Content starts

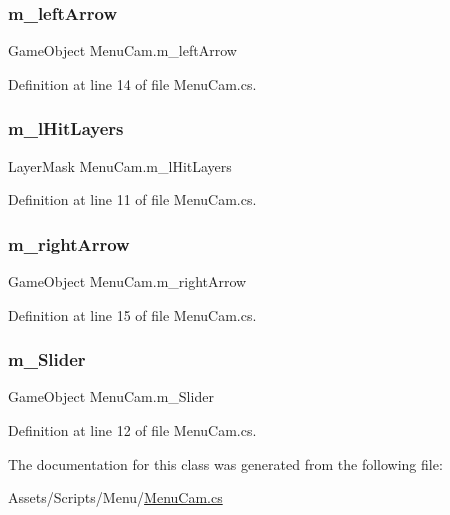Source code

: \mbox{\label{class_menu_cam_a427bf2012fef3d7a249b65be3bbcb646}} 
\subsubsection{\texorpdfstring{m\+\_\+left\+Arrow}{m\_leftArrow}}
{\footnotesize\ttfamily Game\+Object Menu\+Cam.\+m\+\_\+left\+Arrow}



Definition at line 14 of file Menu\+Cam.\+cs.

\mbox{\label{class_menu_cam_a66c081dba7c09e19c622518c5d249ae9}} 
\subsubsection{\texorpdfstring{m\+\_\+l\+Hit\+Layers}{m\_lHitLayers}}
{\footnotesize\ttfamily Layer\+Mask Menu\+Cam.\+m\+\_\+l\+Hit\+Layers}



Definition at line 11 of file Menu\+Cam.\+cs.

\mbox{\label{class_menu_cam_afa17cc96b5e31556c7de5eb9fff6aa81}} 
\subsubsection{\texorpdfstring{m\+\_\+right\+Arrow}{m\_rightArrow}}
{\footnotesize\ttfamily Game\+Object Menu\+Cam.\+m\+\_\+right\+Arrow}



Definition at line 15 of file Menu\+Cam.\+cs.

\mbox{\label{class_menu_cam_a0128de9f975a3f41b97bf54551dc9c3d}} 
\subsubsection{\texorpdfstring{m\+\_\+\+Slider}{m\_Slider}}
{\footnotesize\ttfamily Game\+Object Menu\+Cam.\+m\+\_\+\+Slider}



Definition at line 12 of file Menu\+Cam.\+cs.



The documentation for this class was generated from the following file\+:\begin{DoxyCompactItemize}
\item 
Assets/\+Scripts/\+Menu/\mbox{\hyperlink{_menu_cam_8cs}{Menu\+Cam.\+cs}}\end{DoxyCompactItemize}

Content ends
Content starts

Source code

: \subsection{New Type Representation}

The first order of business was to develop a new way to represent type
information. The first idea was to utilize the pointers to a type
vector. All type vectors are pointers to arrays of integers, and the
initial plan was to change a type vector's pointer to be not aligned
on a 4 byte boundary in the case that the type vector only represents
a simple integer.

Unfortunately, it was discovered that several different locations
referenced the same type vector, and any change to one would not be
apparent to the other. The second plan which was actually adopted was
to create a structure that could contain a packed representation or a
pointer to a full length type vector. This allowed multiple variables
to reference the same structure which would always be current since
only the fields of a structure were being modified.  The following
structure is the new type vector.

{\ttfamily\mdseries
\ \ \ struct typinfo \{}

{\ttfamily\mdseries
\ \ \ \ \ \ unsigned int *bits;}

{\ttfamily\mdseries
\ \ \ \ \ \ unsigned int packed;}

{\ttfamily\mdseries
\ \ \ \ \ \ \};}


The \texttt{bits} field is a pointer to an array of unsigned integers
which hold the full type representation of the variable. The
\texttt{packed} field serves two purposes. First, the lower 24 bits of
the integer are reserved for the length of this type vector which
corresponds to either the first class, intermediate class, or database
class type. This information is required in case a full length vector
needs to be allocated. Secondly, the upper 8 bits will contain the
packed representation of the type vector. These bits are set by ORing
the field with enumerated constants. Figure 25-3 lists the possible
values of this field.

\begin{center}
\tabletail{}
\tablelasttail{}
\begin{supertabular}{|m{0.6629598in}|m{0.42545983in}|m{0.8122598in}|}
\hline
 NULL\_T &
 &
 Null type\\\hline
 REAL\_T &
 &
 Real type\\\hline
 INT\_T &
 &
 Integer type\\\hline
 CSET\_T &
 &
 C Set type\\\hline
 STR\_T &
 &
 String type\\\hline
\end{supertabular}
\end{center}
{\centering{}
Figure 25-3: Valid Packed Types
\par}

Content ends
Content starts

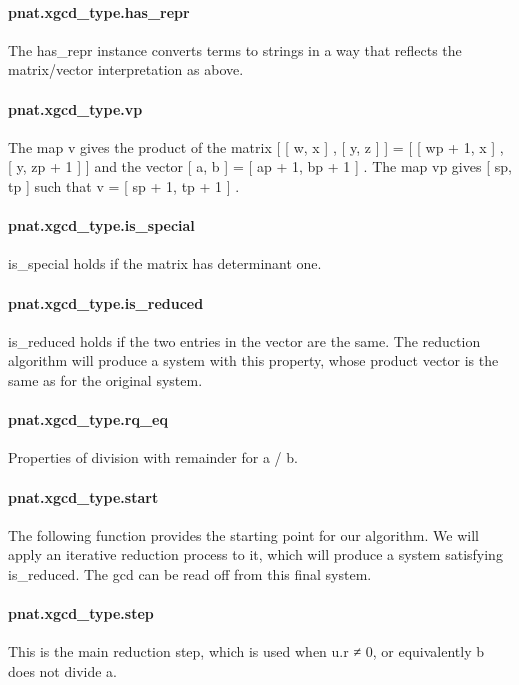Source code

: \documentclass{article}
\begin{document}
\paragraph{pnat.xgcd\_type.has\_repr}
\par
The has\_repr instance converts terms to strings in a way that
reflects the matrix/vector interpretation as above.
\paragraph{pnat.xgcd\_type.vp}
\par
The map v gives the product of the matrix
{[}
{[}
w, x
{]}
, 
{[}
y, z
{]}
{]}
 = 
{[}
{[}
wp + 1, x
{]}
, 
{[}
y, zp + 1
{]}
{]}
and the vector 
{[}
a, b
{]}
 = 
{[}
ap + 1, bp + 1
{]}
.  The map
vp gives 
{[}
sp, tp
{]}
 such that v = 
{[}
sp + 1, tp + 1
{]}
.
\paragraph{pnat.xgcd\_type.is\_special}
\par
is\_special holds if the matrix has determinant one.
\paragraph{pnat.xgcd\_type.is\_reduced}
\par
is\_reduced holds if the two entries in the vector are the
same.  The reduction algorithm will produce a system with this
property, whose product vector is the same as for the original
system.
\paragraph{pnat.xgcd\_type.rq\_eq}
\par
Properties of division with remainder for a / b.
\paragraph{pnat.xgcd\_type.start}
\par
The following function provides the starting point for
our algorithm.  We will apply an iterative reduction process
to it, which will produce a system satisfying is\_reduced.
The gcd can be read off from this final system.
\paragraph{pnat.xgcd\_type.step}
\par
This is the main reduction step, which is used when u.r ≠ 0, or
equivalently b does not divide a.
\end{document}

Content ends

[WHAT IS NEEDED]
Copy out every line from the material above in which the word "full" appears.

[RESPONSE TO THIS TASK]
pointer to a full length type vector. This allowed multiple variables
which hold the full type representation of the variable. The
class type. This information is required in case a full length vector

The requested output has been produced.